His material doesn’t work if you don’t already agree with him. No wonder he was booed.

Tom Slater

Tom Slater
Editor

Topics Culture Free Speech

‘Comedian gets booed off stage’ is not ordinarily a news story. It happens to the best of them. But there is something about Nish Kumar’s car-crash performance at a charity benefit that seems to have caught the public imagination.

Kumar headlined the Lord’s Taverners Christmas lunch this week, a more Tory audience than the liberal-left comic is used to. Much of his planned 20-minute set was met with boos. Someone threw a bread roll. And he was eventually ushered off stage.

Only the final eight minutes of the debacle is circulating online, but Kumar told the Guardian that the hostility was almost instant when he got on stage, as he launched into what he characterised as ‘extremely mild jokes about Boris Johnson, Jacob Rees-Mogg, Theresa May and the Brexit process’.

But it’s hard not to think this was as much about his lack of comic skill as it was a lack of consensus between crowd and performer.

The footage begins with Kumar seeming to riff on the ‘Blitz spirit’ platitudes mouthed by the more colourful Tory Eurosceptics. He says it is nonsense to suggest the wartime spirit will get us through the potential turbulence of Brexit, given people today can barely put up with their iPhone battery running down to eight per cent.

Whatever you think about the sentiment, that is a rubbish joke.

Now, to his credit, Kumar seemed up for a fight. ‘I spend a lot of time bathing in a glow of consensus’, he told the Guardian, ‘but you have to be willing to say something to people who might not agree with you and take the consequences of what follows’.

That said, he has also laid the blame for this disaster with the supposedly thin-skinned audience. ‘They were more easily offended than I thought they would be.
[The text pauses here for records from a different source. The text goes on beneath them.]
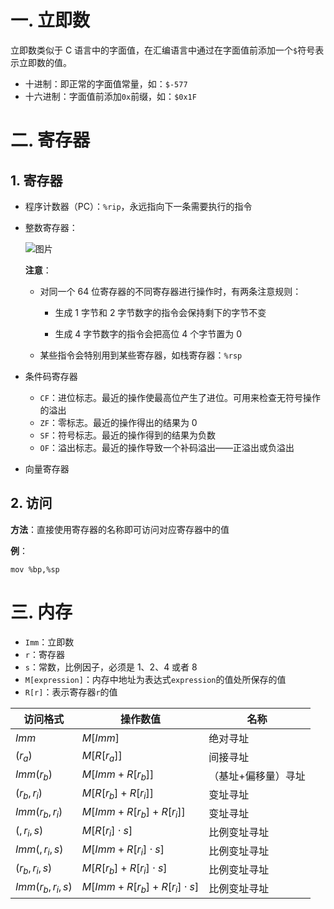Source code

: # 一. 立即数

立即数类似于 C 语言中的字面值，在汇编语言中通过在字面值前添加一个`$`符号表示立即数的值。

- 十进制：即正常的字面值常量，如：`$-577`
- 十六进制：字面值前添加`0x`前缀，如：`$0x1F`



# 二. 寄存器

## 1. 寄存器

- 程序计数器（PC）：`%rip`，永远指向下一条需要执行的指令

- 整数寄存器：

  ![图片](https://user-images.githubusercontent.com/91216205/213627291-cf30b150-5f6e-4ec7-9e93-15622043e023.png)

  **注意**：

  - 对同一个 64 位寄存器的不同寄存器进行操作时，有两条注意规则：

    - 生成 1 字节和 2 字节数字的指令会保持剩下的字节不变

    - 生成 4 字节数字的指令会把高位 4 个字节置为 0

  - 某些指令会特别用到某些寄存器，如栈寄存器：`%rsp`

- 条件码寄存器

  - `CF`：进位标志。最近的操作使最高位产生了进位。可用来检查无符号操作的溢出
  - `ZF`：零标志。最近的操作得出的结果为 0
  - `SF`：符号标志。最近的操作得到的结果为负数
  - `OF`：溢出标志。最近的操作导致一个补码溢出——正溢出或负溢出

- 向量寄存器



## 2. 访问

**方法**：直接使用寄存器的名称即可访问对应寄存器中的值

**例**：

```assembly
mov %bp,%sp
```



# 三. 内存

- `Imm`：立即数
- `r`：寄存器
- `s`：常数，比例因子，必须是 1、2、4 或者 8
- `M[expression]`：内存中地址为表达式`expression`的值处所保存的值
- `R[r]`：表示寄存器`r`的值

| 访问格式         | 操作数值                      | 名称                |
| ---------------- | ----------------------------- | ------------------- |
| $Imm$            | $M[Imm]$                      | 绝对寻址            |
| $(r_a)$          | $M[R[r_a]]$                   | 间接寻址            |
| $Imm(r_b)$       | $M[Imm+R[r_b]]$               | （基址+偏移量）寻址 |
| $(r_b,r_i)$      | $M[R[r_b]+R[r_i]]$            | 变址寻址            |
| $Imm(r_b,r_i)$   | $M[Imm+R[r_b]+R[r_i]]$        | 变址寻址            |
| $(,r_i,s)$       | $M[R[r_i]\cdot s]$            | 比例变址寻址        |
| $Imm(,r_i,s)$    | $M[Imm+R[r_i]\cdot s]$        | 比例变址寻址        |
| $(r_b,r_i,s)$    | $M[R[r_b]+R[r_i]\cdot s]$     | 比例变址寻址        |
| $Imm(r_b,r_i,s)$ | $M[Imm+R[r_b]+R[r_i]\cdot s]$ | 比例变址寻址        |

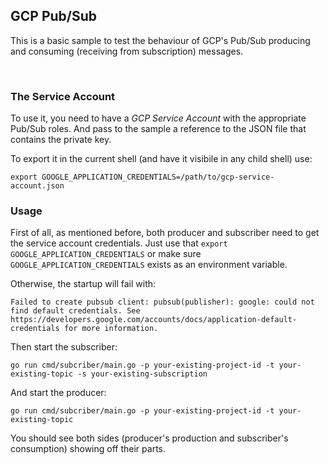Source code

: ## GCP Pub/Sub

This is a basic sample to test the behaviour of GCP's Pub/Sub producing and consuming (receiving from subscription) messages.

<br/>

### The Service Account

To use it, you need to have a _GCP Service Account_ with the appropriate Pub/Sub roles.
And pass to the sample a reference to the JSON file that contains the private key.

To export it in the current shell (and have it visibile in any child shell) use:
```shell
export GOOGLE_APPLICATION_CREDENTIALS=/path/to/gcp-service-account.json
```

### Usage

First of all, as mentioned before, both producer and subscriber need to get the service account credentials.
Just use that `export GOOGLE_APPLICATION_CREDENTIALS` or make sure `GOOGLE_APPLICATION_CREDENTIALS` exists as an environment variable.

Otherwise, the startup will fail with:
```
Failed to create pubsub client: pubsub(publisher): google: could not find default credentials. See https://developers.google.com/accounts/docs/application-default-credentials for more information.
```


Then start the subscriber:
```shell
go run cmd/subcriber/main.go -p your-existing-project-id -t your-existing-topic -s your-existing-subscription
```

And start the producer:
```shell
go run cmd/subcriber/main.go -p your-existing-project-id -t your-existing-topic
```

You should see both sides (producer's production and subscriber's consumption) showing off their parts.

<br/>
I would like to apologise if I triggered any of them’, he joked, a sentiment that was echoed across social media.

Like everyone else pontificating about this, I wasn’t there. The event may well have been packed with right-wing snowflakes, who are a swelling breed these days. But we should always be wary of a comic who blames his audience for their lack of laughter. Plus he clearly didn’t do himself any favours.

In the clip, Kumar responds to the audience’s anger like a soft-touch supply teacher struggling to keep control of a class. ‘What, you want jokes?’, he says in response to one heckler. ‘I was trying to tell you some jokes before you all started shouting.’ Zing.

And it went downhill from there.

The problem was not actually that he doubled down. If only. The best line that he got in was about the audience looking like the sort of people who colonised his ancestors. He’d already lost the room by this point, but at least one table erupted. Which is something.

For the rest of it, he just aired his bemusement at the response he was getting, rather than actually telling any jokes. This culminated in him refusing to leave, and saying he is ‘Bercowing it, going full Bercow’ – the meaning of which seemed lost even on himself.

Partisan, political comedy of the sort practised by Kumar – who fronts the BBC’s topical comedy show, The Mash Report – always runs the risk of dividing an audience. But better comics can work around this; they can play with it, in a way he clearly can’t.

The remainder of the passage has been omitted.